Legal Literacy - This article delves into the urgency of in absentia trials in corruption cases involving fugitives in Indonesia, examining the legal implications and the need to recover state financial assets. Discover in-depth insights into the legal process and challenges in maximizing the return of state losses due to corruption.
Law Enforcement Dynamics in Corruption Cases with Fugitive Defendants
Indonesia is currently shaken by corruption cases with very large nominal values from throughout the history of corruption cases that have occurred in Indonesia. Corruption is closely related to state financial losses, which then become an urgency to be recovered through appropriate law enforcement processes. In the law enforcement process, corruption perpetrators will not always be cooperative and responsible for the crimes they have committed. On the contrary, there are corruption perpetrators who flee and are listed as wanted persons (DPO), and finally the law enforcement process cannot be carried out optimally. The existence of corruption perpetrators with DPO status then gives rise to the implementation of in absentia trials.
The legal basis for implementing in absentia trials needs to be explored to ensure the realization of legal certainty as the main goal of law, considering that Indonesia is a State of Law as stipulated in Article 1 Paragraph (3) of the 1945 Constitution of the Republic of Indonesia (UUD NRI 1945). One legal expert, namely Gustav Radburch, stated firmly that legal certainty is the main goal inherent in law, so the realization of legal certainty must be carefully considered.

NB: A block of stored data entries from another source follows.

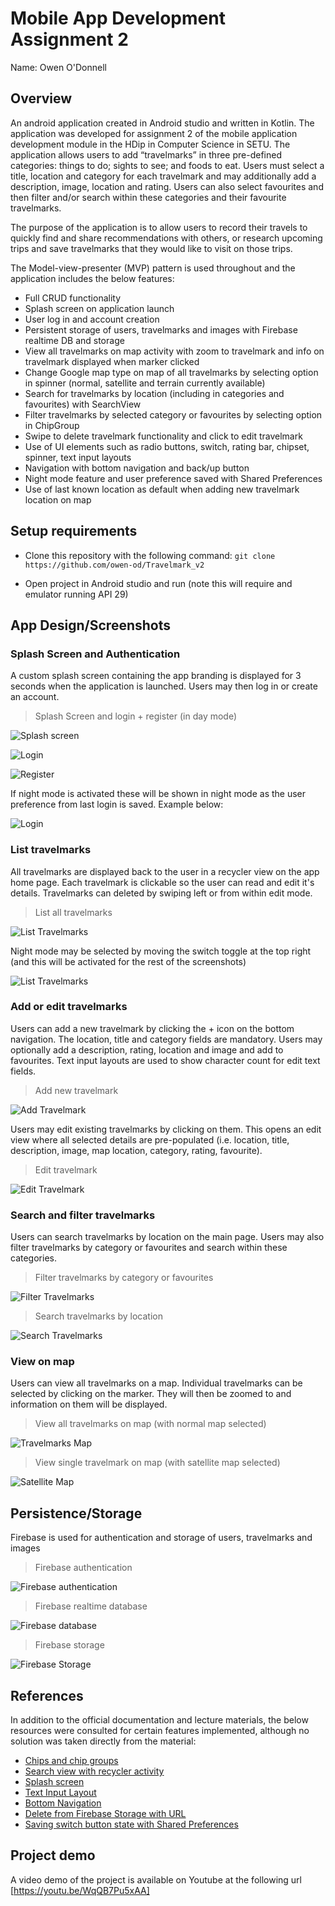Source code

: # Mobile App Development Assignment 2

Name: Owen O'Donnell

## Overview

An android application created in Android studio and written in Kotlin. The application was developed for assignment 2 of the mobile application development module in the HDip in Computer Science in SETU. The application allows users to add “travelmarks” in three pre-defined categories: things to do; sights to see; and foods to eat. Users must select a title, location and category for each travelmark and may additionally add a description, image, location and rating.
Users can also select favourites and then filter and/or search within these categories and their favourite travelmarks.

The purpose of the application is to allow users to record their travels to quickly find and share recommendations with others, or research upcoming trips and save travelmarks that they would like to visit on those trips. 

The Model-view-presenter (MVP) pattern is used throughout and the application includes the below features:

+ Full CRUD functionality
+ Splash screen on application launch
+ User log in and account creation
+ Persistent storage of users, travelmarks and images with Firebase realtime DB and storage
+ View all travelmarks on map activity with zoom to travelmark and info on travelmark displayed when marker clicked
+ Change Google map type on map of all travelmarks by selecting option in spinner (normal, satellite and terrain currently available)
+ Search for travelmarks by location (including in categories and favourites) with SearchView
+ Filter travelmarks by selected category or favourites by selecting option in ChipGroup
+ Swipe to delete travelmark functionality and click to edit travelmark
+ Use of UI elements such as radio buttons, switch, rating bar, chipset, spinner, text input layouts
+ Navigation with bottom navigation and back/up button
+ Night mode feature and user preference saved with Shared Preferences
+ Use of last known location as default when adding new travelmark location on map

## Setup requirements

+ Clone this repository with the following command: `git clone https://github.com/owen-od/Travelmark_v2`

+ Open project in Android studio and run (note this will require and emulator running API 29)

## App Design/Screenshots

### Splash Screen and Authentication

A custom splash screen containing the app branding is displayed for 3 seconds when the application is launched.
Users may then log in or create an account.

>Splash Screen and login + register (in day mode)

![Splash screen](/app/src/images/splash_day.PNG)

![Login](/app/src/images/login_day.PNG)

![Register](/app/src/images/register_day.PNG)

If night mode is activated these will be shown in night mode as the user preference from last login is saved. Example below:

![Login](/app/src/images/login_night.PNG)

### List travelmarks

All travelmarks are displayed back to the user in a recycler view on the app home page. Each travelmark is clickable so the user can read and edit it's details. Travelmarks can deleted by swiping left or from within edit mode.

>List all travelmarks

![List Travelmarks](/app/src/images/travelmark_list_day.PNG)

Night mode may be selected by moving the switch toggle at the top right (and this will be activated for the rest of the screenshots)

![List Travelmarks](/app/src/images/travelmark_list.PNG)

### Add or edit travelmarks

Users can add a new travelmark by clicking the + icon on the bottom navigation. The location, title and category fields are mandatory. Users may optionally add a description, rating, location and image and add to favourites. Text input layouts are used to show character count for edit text fields. 

>Add new travelmark

![Add Travelmark](/app/src/images/travelmark_add.PNG)

Users may edit existing travelmarks by clicking on them. This opens an edit view where all selected details are pre-populated (i.e. location, title, description, image, map location, category, rating, favourite).

>Edit travelmark

![Edit Travelmark](/app/src/images/travelmark_edit.PNG)

### Search and filter travelmarks

Users can search travelmarks by location on the main page. Users may also filter travelmarks by category or favourites and search within these categories.

>Filter travelmarks by category or favourites

![Filter Travelmarks](/app/src/images/travelmark_favourites.PNG)

>Search travelmarks by location

![Search Travelmarks](/app/src/images/travelmark_search.PNG)

### View on map

Users can view all travelmarks on a map. Individual travelmarks can be selected by clicking on the marker. They will then be zoomed to and information on them will be displayed.

>View all travelmarks on map (with normal map selected)

![Travelmarks Map](/app/src/images/travelmark_map_all.PNG)

>View single travelmark on map (with satellite map selected)

![Satellite Map](/app/src/images/travelmark_map_satellite.PNG)

## Persistence/Storage

Firebase is used for authentication and storage of users, travelmarks and images

>Firebase authentication

![Firebase authentication](/app/src/images/firebase_auth.PNG)

>Firebase realtime database

![Firebase database](/app/src/images/firebase_db.PNG)

>Firebase storage

![Firebase Storage](/app/src/images/firebase_storage.PNG)

## References

In addition to the official documentation and lecture materials, the below resources were consulted for certain features implemented, although no solution was taken directly from the material:

+ [Chips and chip groups](https://www.digitalocean.com/community/tutorials/android-p-chips-chipgroup)
+ [Search view with recycler activity](https://www.geeksforgeeks.org/android-searchview-with-recyclerview-using-kotlin/)
+ [Splash screen](https://www.youtube.com/watch?v=Q0gRqbtFLcw&ab_channel=Stevdza-San)
+ [Text Input Layout](https://www.geeksforgeeks.org/how-to-use-material-text-input-layout-in-android/)
+ [Bottom Navigation](https://www.geeksforgeeks.org/bottom-navigation-bar-in-android-using-kotlin/)
+ [Delete from Firebase Storage with URL](https://stackoverflow.com/questions/45103085/deleting-file-from-firebase-storage-using-url)
+ [Saving switch button state with Shared Preferences](https://www.geeksforgeeks.org/how-to-save-switch-button-state-in-android/)

## Project demo

A video demo of the project is available on Youtube at the following url [https://youtu.be/WqQB7Pu5xAA]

In absentia trials in corruption cases are basically legally protected by the provisions of Article 38 Paragraph (1) of Law of the Republic of Indonesia Number 31 of 1999 jo. Law Number 20 of 2001 concerning the Eradication of Corruption, which reads that “If the defendant has been legally summoned, and is not present at the court hearing without a legal reason, the case can be examined and decided without his/her presence”.
However, we know that the law does not specifically regulate the procedural law for in absentia examination of corruption crimes. The procedural law used refers to the Criminal Procedure Code (KUHAP). In the examination of trials in absentia, this is motivated by the Defendant not attending the trial because he/she has fled and left no trace at all, so his/her whereabouts are not clearly known and his/her status is DPO. DPO itself is not a term that has been explicitly regulated in the KUHAP.